When you are in the Orange zone, you are beginning to become a bit at risk. You primary goal is to hold on to the chips you have and find a way to build your stack. Being the first player to open a pot is key when you are at this level. Otherwise, you risk being raised off your hand or letting someone come into the hand cheap. Between 6 and 10 M’s is considered the Orange Zone. For our example from the last two level, your stack would be between 11,700 to just under 19,500 to be considered in the Orange zone.

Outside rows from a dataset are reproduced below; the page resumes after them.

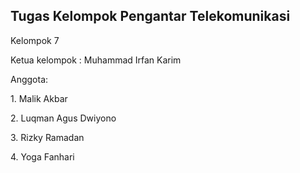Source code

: <h2>Tugas Kelompok Pengantar Telekomunikasi</h2>

<p>Kelompok 7</p>
<p>Ketua kelompok : Muhammad Irfan Karim</p>
<p>Anggota:</p>
<p>1.	Malik Akbar</p>
<p>2.	Luqman Agus Dwiyono</p>
<p>3.	Rizky Ramadan</p>
<p>4.	Yoga Fanhari</p>
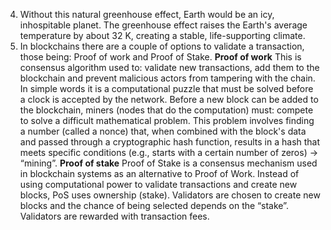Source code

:
4. Without this natural greenhouse effect, Earth would be an icy, inhospitable planet. The greenhouse effect raises the Earth's average temperature by about 32 K, creating a stable, life-supporting climate.
5. In blockchains there are a couple of options to validate a transaction, those being: Proof of work and Proof of Stake.
   **Proof of work**
   This is  consensus algorithm used to: validate new transactions, add them to the blockchain and prevent malicious actors from tampering with the chain. In simple words it is a computational puzzle that must be solved before a clock is accepted by the network. Before a new block can be added to the blockchain, miners (nodes that do the computation) must: compete to solve a difficult mathematical problem. This problem involves finding a number (called a nonce) that, when combined with the block's data and passed through a cryptographic hash function, results in a hash that meets specific conditions (e.g., starts with a certain number of zeros) → “mining”.
   **Proof of stake**
   Proof of Stake is a consensus mechanism used in blockchain systems as an alternative to Proof of Work. Instead of using computational power to validate transactions and create new blocks, PoS uses ownership (stake). Validators are chosen to create new blocks and the chance of being selected depends on the “stake”. Validators are rewarded with transaction fees.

When you get to the Red zone, it’s go time. You either need to push or fold. At this level, your M is between 1 and 6. Your stack would be between 1,950 and just under 11,700 at this level. As in the Orange level, being first into the pot is key to give yourself the best chance to push someone off their hand. However, at this level, expect to get called by a wider range of hands and by those looking to bust players. Any pair, two big cards, and any Ace can be really strong holding when you are at this level.

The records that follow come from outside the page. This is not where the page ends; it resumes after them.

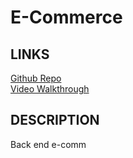 # E-Commerce

## LINKS

<a href= 'https://github.com/galessalazar/e-comm'>Github Repo</a></br>
<a href=''>Video Walkthrough</a></br>

## DESCRIPTION

Back end e-comm 





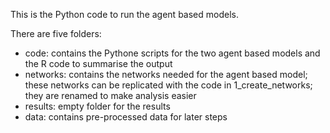 This is the Python code to run the agent based models. 

There are five folders:
- code: contains the Pythone scripts for the two agent based models and the R code to summarise the output
- networks: contains the networks needed for the agent based model; these networks can be replicated with the code in 1_create_networks; they are renamed to make analysis easier
- results: empty folder for the results
- data: contains pre-processed data for later steps

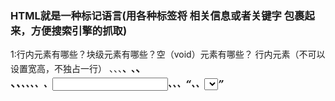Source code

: ### HTML就是一种标记语言(用各种标签将 相关信息或者关键字 包裹起来，方便搜索引擎的抓取)
1:行内元素有哪些？块级元素有哪些？空（void）元素有哪些？
行内元素（不可以设置宽高，不独占一行）
<a>、<abbr>、<acronym>、<b>、<bdo>、<big>、<br>、<cite>、<code>、<dfn>、<em>、<i>、<img>、<input>、<kbd>、<label>、<q>、<samp>、<select>、<small>、<span>、<strong>、<sub>、<sup>、<textarea>、<tt>、<var>
	
块元素（可以设置宽高，独占一行）
<address>、<caption>、<dd>、<div>、<dl>、<dt>、<fieldset>、<form>、<h1>、<h2>、<h3>、<h4>、<h5>、<h6>、<hr>、<legend>、<li>、<noframes>、<noscript>、<ol>、<ul>、<p>、<pre>、<table>、<tbody>、<td>、<tfoot>、<th>、<thead>、<tr>

空
<br> <hr> <img> <input> <link> <meta>

鲜为人知的：
<area> <base> <col> <command> <embed> <link> <meta><keygen> <param> <source> <track> <wbr>

2:请描述一下 cookies，sessionStorage 和 localStorage 的区别？
cookie是网站为了标示用户身份而储存在用户本地终端（Client Side）上的数据（通常经过加密）
cookie数据始终在同源的http请求中携带（即使不需要），即会在浏览器和服务器间来回传递
sessionStorage和localStorage不会自动把数据发给服务器，仅在本地保存
存储大小：
cookie数据大小不能超过4k sessionStorage和localStorage虽然也有存储大小的限制，但比cookie大得多，可以达到5M或更大
有期时间：
localStorage 存储持久数据，浏览器关闭后数据不丢失除非主动删除数据 sessionStorage 数据在当前浏览器窗口关闭后自动删除 cookie 设置的cookie过期时间之前一直有效，即使窗口或浏览器关闭
3:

The last zone is called the Dead zone. When you are here, you have less than 1 M. You need next to a miracle to survive in many cases, however it is not impossible. You basically need to push and hope either to catch lucky or that someone with a worse hand calls.
A key factor to remember with M’s is that your M changes at the change of each level. A person that had 20 M’s at 500-1,000 with 50 ante, will only have 10 M’s at 1000-2000 with 100 ante. In order to keep yourself with a healthy M, you need to accumulate chips. Otherwise, you will slide into the other zones.

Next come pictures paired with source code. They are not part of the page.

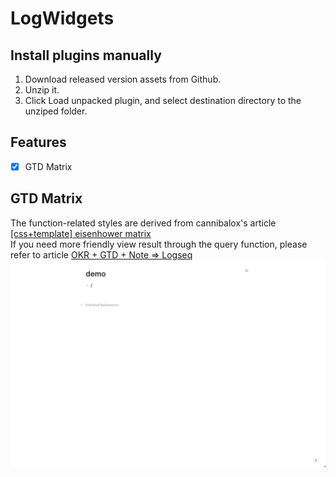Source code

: # LogWidgets

## Install plugins manually
1. Download released version assets from Github.
2. Unzip it.
3. Click Load unpacked plugin, and select destination directory to the unziped folder.

## Features
- [x] GTD Matrix

## GTD Matrix

The function-related styles are derived from cannibalox's
article [\[css+template\] eisenhower matrix](https://discuss.logseq.com/t/css-template-eisenhower-matrix/526) <br/>
If you need more friendly view result through the query function, please refer to
article [OKR + GTD + Note => Logseq](https://www.bmpi.dev/self/okr-gtd-note-logseq/)
![GTD Matrix](./demo/gtd-matrix.gif)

One final M concept deals with Effective M’s. Dan Harrington’s deeply studied the concepts of M in his Harrington on Holdem series and developed the concept of Effective M’s. With this concept, you can figure out what level you are in for shortening tables. The way it works is that you multiply your actual M by the number of players at the table and divide it by what the full table would be. This gives you your effective M for short handed tables near the end of the game.
For example, let’s assume you are playing 6 handed at the late stages of a tournament. You have an M of 12 for a full handed table. To figure out your effective M, multiply your M by 6 and then divide it by the number of players that would normally be at the table. In this example, let’s assume a 9 handed table. 72 divided by 9 equals 8. Short handed, your effective M drops you from the Yellow zone to the Orange zone.
One point I would like to bring up when playing short handed late is to pay attention to other stack sizes when considering your M. Your opponents M’s will many time dictate their decisions as well. Sometimes you can determine that they are just making a move to get out of the red zone. Other times, your opponents are not thinking about M’s and are waiting for strong hands. You need to pay attention to what your opponent may be thinking at this critical stage.
The concept of M can be a little tricky when one first starts using it, but after some practice, it becomes a tool that one can use to avoid letting themselves become blinded out of tournaments. Good luck to you at the tables.